Portrait of a Canadian Jesuit
How A Buddhist retreat led Fr. Ted Penton, SJ, to the Jesuits byr Katy Ramos-Borges
I
f you had met Fr. Ted Penton, SJ, just before the turn of the millennium and told him that he would be ordained a Jesuit priest in 2019, he wouldn’t have believed you. Indeed, Ted was an atheist when he decided to go on retreat at a Buddhist monastery in Thailand. The experience he had there changed everything. Fr. Ted is now a Jesuit priest and secretary of the Office of Justice and Ecology at the Jesuit Conference of Canada and the United States. In this interview, he talks about his spiritual awakening and journey and the connection he sees between faith and social justice work.

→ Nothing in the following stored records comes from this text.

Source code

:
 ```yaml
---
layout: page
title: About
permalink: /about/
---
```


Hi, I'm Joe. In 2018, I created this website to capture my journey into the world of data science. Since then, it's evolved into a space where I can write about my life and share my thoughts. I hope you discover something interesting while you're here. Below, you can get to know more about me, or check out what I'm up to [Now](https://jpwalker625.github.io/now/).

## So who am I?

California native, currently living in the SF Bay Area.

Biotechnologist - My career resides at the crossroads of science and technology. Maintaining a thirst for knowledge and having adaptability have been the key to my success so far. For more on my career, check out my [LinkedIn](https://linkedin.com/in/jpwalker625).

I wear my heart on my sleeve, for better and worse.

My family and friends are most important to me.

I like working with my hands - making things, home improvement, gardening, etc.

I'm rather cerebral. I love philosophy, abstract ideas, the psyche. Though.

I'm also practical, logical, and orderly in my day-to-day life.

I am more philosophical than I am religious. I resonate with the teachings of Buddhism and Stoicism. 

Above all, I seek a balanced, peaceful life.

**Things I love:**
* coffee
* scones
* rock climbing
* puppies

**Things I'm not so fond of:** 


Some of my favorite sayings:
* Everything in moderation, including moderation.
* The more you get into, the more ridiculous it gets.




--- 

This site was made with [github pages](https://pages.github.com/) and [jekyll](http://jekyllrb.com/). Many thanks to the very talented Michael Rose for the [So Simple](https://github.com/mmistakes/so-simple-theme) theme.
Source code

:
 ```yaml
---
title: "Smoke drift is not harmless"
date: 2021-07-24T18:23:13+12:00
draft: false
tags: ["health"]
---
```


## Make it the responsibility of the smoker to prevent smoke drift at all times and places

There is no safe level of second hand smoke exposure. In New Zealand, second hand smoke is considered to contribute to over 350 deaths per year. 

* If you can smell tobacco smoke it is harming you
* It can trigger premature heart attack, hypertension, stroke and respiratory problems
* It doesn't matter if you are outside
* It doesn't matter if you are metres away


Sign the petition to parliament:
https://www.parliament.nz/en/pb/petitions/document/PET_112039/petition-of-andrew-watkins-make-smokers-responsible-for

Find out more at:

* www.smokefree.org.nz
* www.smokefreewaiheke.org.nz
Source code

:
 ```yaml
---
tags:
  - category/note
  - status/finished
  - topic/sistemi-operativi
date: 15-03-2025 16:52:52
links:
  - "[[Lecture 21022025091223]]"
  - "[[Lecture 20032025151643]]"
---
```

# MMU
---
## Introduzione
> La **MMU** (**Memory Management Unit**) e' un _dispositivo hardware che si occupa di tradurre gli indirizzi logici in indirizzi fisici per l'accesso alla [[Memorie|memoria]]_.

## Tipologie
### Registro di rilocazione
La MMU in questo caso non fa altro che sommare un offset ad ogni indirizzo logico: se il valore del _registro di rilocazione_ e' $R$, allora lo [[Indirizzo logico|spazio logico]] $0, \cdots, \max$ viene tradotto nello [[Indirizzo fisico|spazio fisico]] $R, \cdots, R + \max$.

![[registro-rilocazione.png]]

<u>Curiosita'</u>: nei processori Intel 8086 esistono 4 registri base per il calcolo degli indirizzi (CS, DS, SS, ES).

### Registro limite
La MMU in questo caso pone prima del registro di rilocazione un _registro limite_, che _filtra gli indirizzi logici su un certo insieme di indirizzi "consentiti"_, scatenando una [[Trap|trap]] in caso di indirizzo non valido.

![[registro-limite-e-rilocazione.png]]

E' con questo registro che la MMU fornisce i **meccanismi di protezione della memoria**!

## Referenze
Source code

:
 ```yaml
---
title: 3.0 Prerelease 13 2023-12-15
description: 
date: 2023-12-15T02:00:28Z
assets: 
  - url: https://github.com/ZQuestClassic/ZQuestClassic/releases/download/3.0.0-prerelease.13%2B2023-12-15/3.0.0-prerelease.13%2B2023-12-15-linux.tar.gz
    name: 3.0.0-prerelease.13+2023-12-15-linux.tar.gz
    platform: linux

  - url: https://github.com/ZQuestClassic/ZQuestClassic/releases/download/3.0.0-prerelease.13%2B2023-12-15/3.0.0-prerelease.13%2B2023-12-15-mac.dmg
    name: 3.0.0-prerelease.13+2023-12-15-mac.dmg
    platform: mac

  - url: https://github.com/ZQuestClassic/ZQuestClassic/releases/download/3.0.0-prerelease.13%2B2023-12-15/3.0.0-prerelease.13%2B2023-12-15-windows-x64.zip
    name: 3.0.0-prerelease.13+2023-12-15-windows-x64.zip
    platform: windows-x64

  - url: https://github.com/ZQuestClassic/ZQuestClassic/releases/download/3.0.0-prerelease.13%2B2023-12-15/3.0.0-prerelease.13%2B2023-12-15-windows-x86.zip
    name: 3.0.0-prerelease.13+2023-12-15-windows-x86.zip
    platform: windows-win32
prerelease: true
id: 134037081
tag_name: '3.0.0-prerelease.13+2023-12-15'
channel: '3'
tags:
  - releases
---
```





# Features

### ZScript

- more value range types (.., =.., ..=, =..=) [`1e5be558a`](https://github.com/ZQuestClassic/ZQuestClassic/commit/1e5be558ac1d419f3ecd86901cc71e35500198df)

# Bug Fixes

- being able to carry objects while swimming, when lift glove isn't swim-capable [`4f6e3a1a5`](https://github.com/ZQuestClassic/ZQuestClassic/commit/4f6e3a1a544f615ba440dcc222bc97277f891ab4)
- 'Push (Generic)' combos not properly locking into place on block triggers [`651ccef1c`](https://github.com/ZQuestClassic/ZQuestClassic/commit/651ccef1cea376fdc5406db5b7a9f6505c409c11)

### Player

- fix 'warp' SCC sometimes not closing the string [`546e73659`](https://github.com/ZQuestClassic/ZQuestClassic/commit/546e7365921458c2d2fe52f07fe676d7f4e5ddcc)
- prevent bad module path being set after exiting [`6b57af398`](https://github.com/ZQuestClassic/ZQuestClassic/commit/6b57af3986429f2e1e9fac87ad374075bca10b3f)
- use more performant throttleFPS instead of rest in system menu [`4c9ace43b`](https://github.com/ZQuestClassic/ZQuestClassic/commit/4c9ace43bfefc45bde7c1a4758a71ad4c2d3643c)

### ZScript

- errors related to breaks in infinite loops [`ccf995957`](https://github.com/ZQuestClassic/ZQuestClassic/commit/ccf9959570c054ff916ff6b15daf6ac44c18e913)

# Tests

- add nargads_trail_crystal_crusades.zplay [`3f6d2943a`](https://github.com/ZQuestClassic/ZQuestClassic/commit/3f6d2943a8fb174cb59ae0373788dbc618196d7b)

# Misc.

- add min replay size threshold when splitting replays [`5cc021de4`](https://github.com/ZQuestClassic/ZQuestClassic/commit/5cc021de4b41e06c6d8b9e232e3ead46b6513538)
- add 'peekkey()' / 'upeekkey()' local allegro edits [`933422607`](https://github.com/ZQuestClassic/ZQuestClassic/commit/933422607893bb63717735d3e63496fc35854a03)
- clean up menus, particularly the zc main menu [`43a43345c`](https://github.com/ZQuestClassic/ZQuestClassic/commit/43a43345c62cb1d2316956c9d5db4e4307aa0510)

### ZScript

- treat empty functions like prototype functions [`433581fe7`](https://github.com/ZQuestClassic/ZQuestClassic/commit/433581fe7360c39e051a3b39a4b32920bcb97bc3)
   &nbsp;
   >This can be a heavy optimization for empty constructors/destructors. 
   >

WHAT WAS YOUR CHILDHOOD LIKE? WERE YOU ALREADY INTERESTED IN THE WORLD OF RELIGION? I live in Washington, D.C., but I grew up in the suburbs of Ottawa with my parents and two younger sisters. My mother was Catholic, and my father converted when I was five or six. I was very devout as a child. When I was about eight years old, I wanted to be a priest. I liked to go to Mass, pray the rosary, and say my prayers. When I was about 10, I became less interested in that kind of thing, and by the time I was 12, I had completely lost interest.